Ce dernier se souvient avec amusement de sa première rencontre avec Elijah Bryant sur un des terrains de jeu de leur résidence. "J'ai compris très vite qu'il était fort. Quand je lui ai demandé s'il avait déjà joué, il a ri et m'a dit qu'il était champion de NBA avec les Milwaukee Bucks."
Si la Bulgarie a reconnu l'Etat de Palestine dès 1988, à l'instar des autres pays du bloc communiste, elle se targue d'entretenir de bonnes relations avec Israël de longue date, en faisant l'un de ses plus proches alliés au sein de l'UE.
Ces liens étroits tiennent beaucoup à l'émigration après 1945 de plus de 40.000 juifs bulgares, soit près de 90% de cette communauté, en Israël où ils ont largement participé à la construction du nouvel État.
Quant à la Serbie, le chef de la diplomatie israélienne l'a qualifiée le mois dernier de "lieu sûr pour les juifs et les Israéliens".
L'ancien basketteur bulgare Georgi Glouchkov, premier joueur de l'ex-bloc de l'Est à évoluer en NBA, se réjouit lui de la présence des équipes israéliennes.
"C'est une belle occasion pour les enfants bulgares de rêver.
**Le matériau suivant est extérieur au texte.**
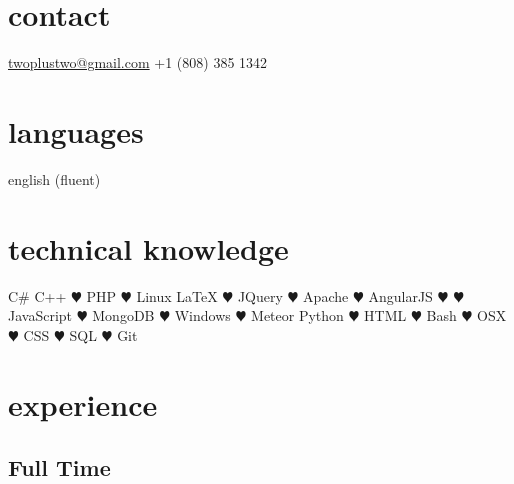 \documentclass[]{friggeri-cv} %
\begin{document}


\begin{aside} %
\section{contact}
\href{mailto:twoplustwo@gmail.com}{twoplustwo@gmail.com}
+1 (808) 385 1342
\section{languages}
english (fluent)
\section{technical knowledge}
C\#
C++
{\color{red} $\varheartsuit$} PHP
{\color{red} $\varheartsuit$} Linux
LaTeX
{\color{red} $\varheartsuit$} JQuery
{\color{red} $\varheartsuit$} Apache
{\color{red} $\varheartsuit$} AngularJS
{\color{red} $\varheartsuit$}{\color{red} $\varheartsuit$} JavaScript
{\color{red} $\varheartsuit$} MongoDB
{\color{red} $\varheartsuit$} Windows
{\color{red} $\varheartsuit$} Meteor
Python
{\color{red} $\varheartsuit$} HTML
{\color{red} $\varheartsuit$} Bash
{\color{red} $\varheartsuit$} OSX
{\color{red} $\varheartsuit$} CSS
{\color{red} $\varheartsuit$} SQL
{\color{red} $\varheartsuit$} Git
\end{aside}



\section{experience}

\subsection{Full Time}
\end{document}
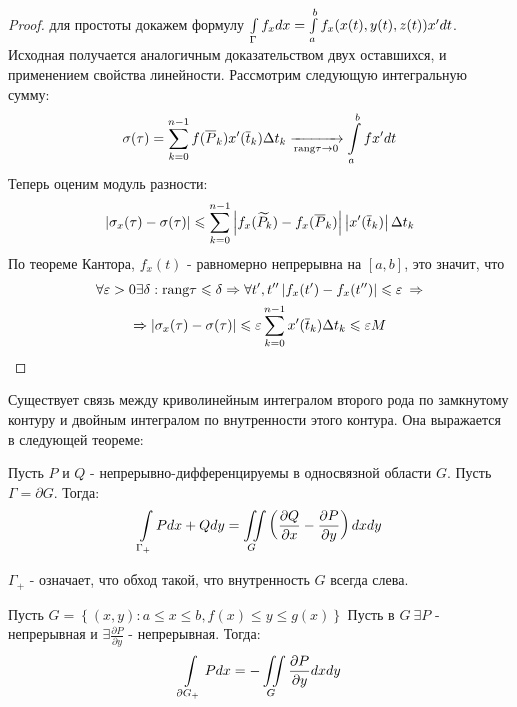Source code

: \begin{proof}
	для простоты докажем формулу
	$\int\limits_{\Gamma} f_xdx = \int\limits_{a}^{b}f_x(x(t), y(t), z(t))x' dt$. 
	Исходная получается аналогичным доказательством двух оставшихся, и применением свойства линейности. 
	Рассмотрим следующую интегральную сумму:
	\begin{gather*}
		\sigma(\tau) = \sum\limits_{k = 0}^{n - 1} f(\overline{P}_k)x'(\overline{t}_k)\Delta t_k
		\xrightarrow[\text{rang}\tau \rightarrow 0]{} \int\limits_{a}^{b} f x' dt
	\end{gather*}
	Теперь оценим модуль разности: 
	\begin{gather*}
		\left|\sigma_x(\tau) - \sigma(\tau)\right| \leqslant 
		\sum\limits_{k = 0}^{n - 1} \left|f_x(\widetilde{P}_k) - f_x(\overline{P}_k)\right|
		\left|x'(\overline{t}_k)\right| \Delta t_k
	\end{gather*}
	По теореме Кантора, $f_x(t)$ - равномерно непрерывна на $[a, b]$, это значит, что
	\begin{gather*}
		\forall\varepsilon > 0 \exists \delta : \text{rang}\tau \leqslant \delta \Rightarrow 
		\forall t', t'' \left|f_x(t') - f_x(t'')\right| \leqslant \varepsilon  \: \Rightarrow\\
		\Rightarrow \left|\sigma_x(\tau) - \sigma(\tau)\right| \leqslant 
		\varepsilon \sum\limits_{k = 0}^{n - 1} x'(\overline{t}_k) \Delta t_k \leqslant \varepsilon M
	\end{gather*}
\end{proof}

Существует связь между криволинейным интегралом второго рода по замкнутому контуру и 
двойным интегралом по внутренности этого контура. Она выражается в следующей теореме:

\begin{theorem}
	Пусть $P$ и $Q$ - непрерывно-дифференцируемы в односвязной области $G$. Пусть $\Gamma = \partial G$.
	Тогда:
	\begin{gather*}
		\int\limits_{\Gamma_{+}} Pdx + Qdy = 
		\iint\limits_{G} \left( \frac{\partial Q}{\partial x} - \frac{\partial P}{\partial y} \right) dxdy
	\end{gather*}
\end{theorem}

$\Gamma_{+}$ - означает, что обход такой, что внутренность $G$ всегда слева.

\newpage

\begin{lemma}
	Пусть $G = \left\{(x, y) : a\leqslant x \leqslant b, f(x) \leqslant y \leqslant g(x)  \right\} $
	Пусть в $G \: \exists P$ - непрерывная и $\exists \frac{\partial P}{\partial y}$ - непрерывная.
	Тогда:
	\begin{gather*}
		\int\limits_{\partial G_{+}} Pdx = -\iint\limits_{G} \frac{\partial P}{\partial y} dxdy 
	\end{gather*}
\end{lemma}


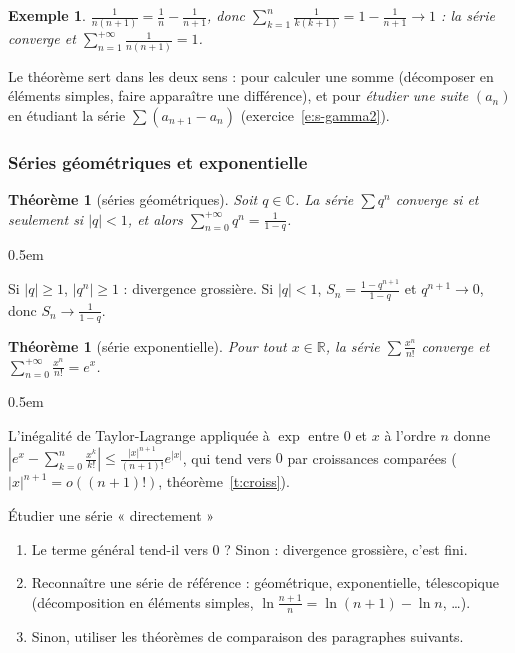 \documentclass[a4paper,11pt]{article}
\makeatletter
\numberwithin{equation}{section}
\numberwithin{figure}{section}
\numberwithin{table}{section}
\theoremstyle{enonce}
\newtheorem{theoreme}[definition]{Théorème}
\theoremstyle{exemple}
\newtheorem{exemple}[definition]{Exemple}
\theoremstyle{remarque}
\renewcommand{\proofname}{Démonstration}
\renewenvironment{proof}[1][\proofname]{\par\pushQED{\qed}\normalfont
  \topsep0.5em\relax\trivlist\item[\hskip\labelsep\sffamily\itshape\color{Gris}#1.]\ignorespaces}
  {\popQED\endtrivlist\@endpefalse}
\newcommand{\R}{\mathbb{R}}
\newcommand{\C}{\mathbb{C}}
\makeatother
\begin{document}
\begin{exemple}\label{x:tele}
$\frac1{n(n+1)}=\frac1n-\frac1{n+1}$, donc $\sum_{k=1}^n\frac1{k(k+1)}=1-\frac1{n+1}\to1$ : la série converge et
$\displaystyle\sum_{n=1}^{+\infty}\frac1{n(n+1)}=1$.
\end{exemple}

Le théorème sert dans les deux sens : pour calculer une somme (décomposer en éléments simples, faire apparaître une
différence), et pour \emph{étudier une suite} $(a_n)$ en étudiant la série $\sum(a_{n+1}-a_n)$ (exercice~\ref{e:s-gamma2}).

\subsubsection*{Séries géométriques et exponentielle}

\begin{theoreme}[séries géométriques]\label{t:geom}
Soit $q\in\C$. La série $\sum q^n$ converge si et seulement si $|q|<1$, et alors $\displaystyle\sum_{n=0}^{+\infty}q^n=\frac1{1-q}$.
\end{theoreme}

\begin{proof}
Si $|q|\geq1$, $|q^n|\geq1$ : divergence grossière. Si $|q|<1$, $S_n=\frac{1-q^{n+1}}{1-q}$ et $q^{n+1}\to0$, donc
$S_n\to\frac1{1-q}$.
\end{proof}

\begin{theoreme}[série exponentielle]\label{t:exp}
Pour tout $x\in\R$, la série $\sum\frac{x^n}{n!}$ converge et $\displaystyle\sum_{n=0}^{+\infty}\frac{x^n}{n!}=e^x$.
\end{theoreme}

\begin{proof}
L'inégalité de Taylor-Lagrange appliquée à $\exp$ entre $0$ et $x$ à l'ordre $n$ donne
$\left|e^x-\sum_{k=0}^n\frac{x^k}{k!}\right|\leq\frac{|x|^{n+1}}{(n+1)!}e^{|x|}$, qui tend vers $0$ par croissances comparées
($|x|^{n+1}=o((n+1)!)$, théorème~\ref{t:croiss}).
\end{proof}

\begin{methode}{Étudier une série « directement »}\label{m:directe}
\begin{enumerate}
\item Le terme général tend-il vers $0$ ? Sinon : divergence grossière, c'est fini.
\item Reconnaître une série de référence : géométrique, exponentielle, télescopique (décomposition en éléments simples,
$\ln\frac{n+1}n=\ln(n+1)-\ln n$, \dots).
\item Sinon, utiliser les théorèmes de comparaison des paragraphes suivants.
\end{enumerate}
\end{methode}
\end{document}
Ça fait grandir le sport", s'enthousiasme l'ex-champion, dont la présence montre que le choix de Sofia et Belgrade tient aussi aux liens personnels forts développés entre anciens joueurs et entraîneurs des deux pays.
Ce soir de match, les 12.000 place de l'Arena Sofia sont néanmoins loin d'être toutes occupées et l'ambiance des rencontres à domicile manque aux joueurs. Dans la tribune du Maccabi, en particulier, les rangs sont presque vides, occupés surtout par les compagnes et les enfants des basketteurs qui courent entre les sièges.
Mais "on sent l'amour des fans" qui ont réussi à faire le déplacement, se réjouit toutefois le meneur de l'Hapoël Chris Jones auprès de l'AFP.
- Recueillement -
"C'est étrange d'encourager son équipe à l'étranger. Ça coûte cher aussi, mais nous sommes là", ajoute Shaul quand Itay, 22 ans, affirme que "c’est un honneur de montrer Israël par le basket, partout dans le monde, même ici en Bulgarie".
Les spectateurs partagent également un moment de recueillement avec leurs hôtes, lors d'une minute de silence en mémoire des victimes de l'attaque du Hamas contre Israël le 7 octobre 2023.
"Quand votre pays est en guerre, vous pensez à votre famille", dit Roey Gladstone, soulignant qu'au moment où les joueurs "entrent sur le parquet, leurs proches vont eux se mettre à l'abri."
Après deux heures de jeu, l'Hapoël s'incline (90-103) face à son éternel rival, et les supporters présents, bien que déçus, gardent l'espoir que le prochain match se jouera en Israël.
Toutefois, malgré l'accord de cessez-le-feu entré en vigueur le 10 octobre dernier, "le retour à l'organisation de matches en Israël ne sera envisagé qu'une fois la situation normalisé", a déclaré l'Euroligue à l'AFP.